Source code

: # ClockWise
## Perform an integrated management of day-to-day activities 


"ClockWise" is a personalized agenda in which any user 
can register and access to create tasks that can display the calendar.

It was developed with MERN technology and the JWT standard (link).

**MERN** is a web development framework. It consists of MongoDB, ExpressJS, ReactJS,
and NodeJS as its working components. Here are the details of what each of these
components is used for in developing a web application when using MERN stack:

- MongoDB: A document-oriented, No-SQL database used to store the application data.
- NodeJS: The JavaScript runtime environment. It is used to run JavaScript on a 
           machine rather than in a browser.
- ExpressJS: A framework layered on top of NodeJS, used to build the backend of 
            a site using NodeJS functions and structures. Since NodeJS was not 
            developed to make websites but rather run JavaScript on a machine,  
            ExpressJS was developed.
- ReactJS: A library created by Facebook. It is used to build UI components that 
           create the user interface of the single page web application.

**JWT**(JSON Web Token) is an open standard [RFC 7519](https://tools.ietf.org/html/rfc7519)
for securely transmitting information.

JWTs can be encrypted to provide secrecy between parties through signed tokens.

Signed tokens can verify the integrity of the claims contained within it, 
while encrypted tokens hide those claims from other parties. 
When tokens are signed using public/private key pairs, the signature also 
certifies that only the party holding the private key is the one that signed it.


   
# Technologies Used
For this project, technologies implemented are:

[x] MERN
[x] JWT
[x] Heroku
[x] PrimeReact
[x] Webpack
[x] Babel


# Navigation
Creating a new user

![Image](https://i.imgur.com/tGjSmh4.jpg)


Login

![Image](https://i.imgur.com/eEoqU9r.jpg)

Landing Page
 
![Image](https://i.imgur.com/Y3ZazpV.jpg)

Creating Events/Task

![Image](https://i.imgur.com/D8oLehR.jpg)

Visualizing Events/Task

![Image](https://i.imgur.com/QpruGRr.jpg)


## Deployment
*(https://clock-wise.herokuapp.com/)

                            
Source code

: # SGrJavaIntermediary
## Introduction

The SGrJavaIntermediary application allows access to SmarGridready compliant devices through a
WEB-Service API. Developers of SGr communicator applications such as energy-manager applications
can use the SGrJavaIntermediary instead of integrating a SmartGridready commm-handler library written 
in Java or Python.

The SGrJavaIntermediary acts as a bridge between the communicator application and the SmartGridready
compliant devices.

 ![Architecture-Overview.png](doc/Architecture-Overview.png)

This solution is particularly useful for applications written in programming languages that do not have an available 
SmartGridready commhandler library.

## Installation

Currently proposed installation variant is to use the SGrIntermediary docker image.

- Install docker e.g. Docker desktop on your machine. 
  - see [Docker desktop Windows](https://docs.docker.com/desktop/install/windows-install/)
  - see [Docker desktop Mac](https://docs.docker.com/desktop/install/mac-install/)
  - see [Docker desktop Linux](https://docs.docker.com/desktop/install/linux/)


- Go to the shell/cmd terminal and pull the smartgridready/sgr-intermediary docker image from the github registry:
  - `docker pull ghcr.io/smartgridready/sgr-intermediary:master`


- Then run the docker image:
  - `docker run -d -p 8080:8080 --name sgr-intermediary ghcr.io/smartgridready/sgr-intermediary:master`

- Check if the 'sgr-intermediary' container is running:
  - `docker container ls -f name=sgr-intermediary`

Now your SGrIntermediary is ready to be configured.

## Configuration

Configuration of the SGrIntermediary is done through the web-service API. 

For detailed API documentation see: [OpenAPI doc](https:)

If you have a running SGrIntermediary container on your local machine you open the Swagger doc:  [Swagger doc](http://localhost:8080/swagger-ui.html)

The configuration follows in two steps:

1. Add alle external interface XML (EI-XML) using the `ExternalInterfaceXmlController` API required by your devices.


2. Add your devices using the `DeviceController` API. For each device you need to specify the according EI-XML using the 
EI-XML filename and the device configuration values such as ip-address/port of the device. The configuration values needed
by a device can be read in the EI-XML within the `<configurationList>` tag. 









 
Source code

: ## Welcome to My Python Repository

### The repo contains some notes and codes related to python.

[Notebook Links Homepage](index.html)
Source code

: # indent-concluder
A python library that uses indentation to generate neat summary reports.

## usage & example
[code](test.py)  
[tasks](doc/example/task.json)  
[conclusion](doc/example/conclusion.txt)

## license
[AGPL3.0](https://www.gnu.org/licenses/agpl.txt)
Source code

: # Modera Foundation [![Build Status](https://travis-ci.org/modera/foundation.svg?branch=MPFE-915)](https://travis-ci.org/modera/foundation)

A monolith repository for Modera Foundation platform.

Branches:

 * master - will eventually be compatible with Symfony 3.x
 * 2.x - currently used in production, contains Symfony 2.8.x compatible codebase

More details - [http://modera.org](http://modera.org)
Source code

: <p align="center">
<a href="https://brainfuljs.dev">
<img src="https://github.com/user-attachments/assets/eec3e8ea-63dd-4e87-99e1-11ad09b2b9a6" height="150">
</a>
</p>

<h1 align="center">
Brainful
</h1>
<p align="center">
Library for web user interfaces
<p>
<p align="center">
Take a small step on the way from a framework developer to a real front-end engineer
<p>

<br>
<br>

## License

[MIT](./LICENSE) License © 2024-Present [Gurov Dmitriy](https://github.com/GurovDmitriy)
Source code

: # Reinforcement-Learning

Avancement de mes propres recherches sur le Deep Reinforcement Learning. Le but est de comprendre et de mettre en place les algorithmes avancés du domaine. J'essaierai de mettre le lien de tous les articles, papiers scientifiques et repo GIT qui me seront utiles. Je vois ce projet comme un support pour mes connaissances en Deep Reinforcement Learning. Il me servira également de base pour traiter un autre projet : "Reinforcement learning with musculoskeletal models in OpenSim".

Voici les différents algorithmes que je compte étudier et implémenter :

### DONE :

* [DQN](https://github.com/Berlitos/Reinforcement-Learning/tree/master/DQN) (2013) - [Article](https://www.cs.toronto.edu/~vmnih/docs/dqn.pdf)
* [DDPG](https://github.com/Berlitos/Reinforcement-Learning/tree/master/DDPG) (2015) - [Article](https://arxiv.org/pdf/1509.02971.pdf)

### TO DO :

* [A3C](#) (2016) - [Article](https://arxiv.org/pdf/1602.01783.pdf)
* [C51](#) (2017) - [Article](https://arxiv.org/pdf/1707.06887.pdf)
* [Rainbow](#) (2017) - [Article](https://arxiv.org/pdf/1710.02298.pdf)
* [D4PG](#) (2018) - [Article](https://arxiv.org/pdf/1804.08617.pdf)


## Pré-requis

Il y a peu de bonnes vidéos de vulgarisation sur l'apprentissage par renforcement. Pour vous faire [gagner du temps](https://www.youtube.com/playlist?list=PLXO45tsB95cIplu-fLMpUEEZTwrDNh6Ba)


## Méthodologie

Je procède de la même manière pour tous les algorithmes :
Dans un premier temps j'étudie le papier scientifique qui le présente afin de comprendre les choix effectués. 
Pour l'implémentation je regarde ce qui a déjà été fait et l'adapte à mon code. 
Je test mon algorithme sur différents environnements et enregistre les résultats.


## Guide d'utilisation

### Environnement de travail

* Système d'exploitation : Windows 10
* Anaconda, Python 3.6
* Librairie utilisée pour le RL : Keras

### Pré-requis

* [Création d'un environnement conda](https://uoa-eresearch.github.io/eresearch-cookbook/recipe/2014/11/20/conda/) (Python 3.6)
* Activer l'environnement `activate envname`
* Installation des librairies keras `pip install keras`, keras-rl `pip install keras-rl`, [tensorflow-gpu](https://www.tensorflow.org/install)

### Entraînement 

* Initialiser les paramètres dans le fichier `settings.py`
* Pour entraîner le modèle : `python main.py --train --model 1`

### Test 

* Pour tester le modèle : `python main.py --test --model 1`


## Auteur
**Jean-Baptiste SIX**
::::::::
PROMPT
Starting with the line above that holds "# Technologies Used" and stopping with the line that holds "## Installation", reproduce each line exactly, omitting all other lines.

SOLUTION
# Technologies Used
For this project, technologies implemented are:

[x] MERN
[x] JWT
[x] Heroku
[x] PrimeReact
[x] Webpack
[x] Babel


# Navigation
Creating a new user

![Image](https://i.imgur.com/tGjSmh4.jpg)


Login

![Image](https://i.imgur.com/eEoqU9r.jpg)

Landing Page
 
![Image](https://i.imgur.com/Y3ZazpV.jpg)

Creating Events/Task

![Image](https://i.imgur.com/D8oLehR.jpg)

Visualizing Events/Task

![Image](https://i.imgur.com/QpruGRr.jpg)


## Deployment
*(https://clock-wise.herokuapp.com/)

                            
Source code

: # SGrJavaIntermediary
## Introduction

The SGrJavaIntermediary application allows access to SmarGridready compliant devices through a
WEB-Service API. Developers of SGr communicator applications such as energy-manager applications
can use the SGrJavaIntermediary instead of integrating a SmartGridready commm-handler library written 
in Java or Python.

The SGrJavaIntermediary acts as a bridge between the communicator application and the SmartGridready
compliant devices.

 ![Architecture-Overview.png](doc/Architecture-Overview.png)

This solution is particularly useful for applications written in programming languages that do not have an available 
SmartGridready commhandler library.

## Installation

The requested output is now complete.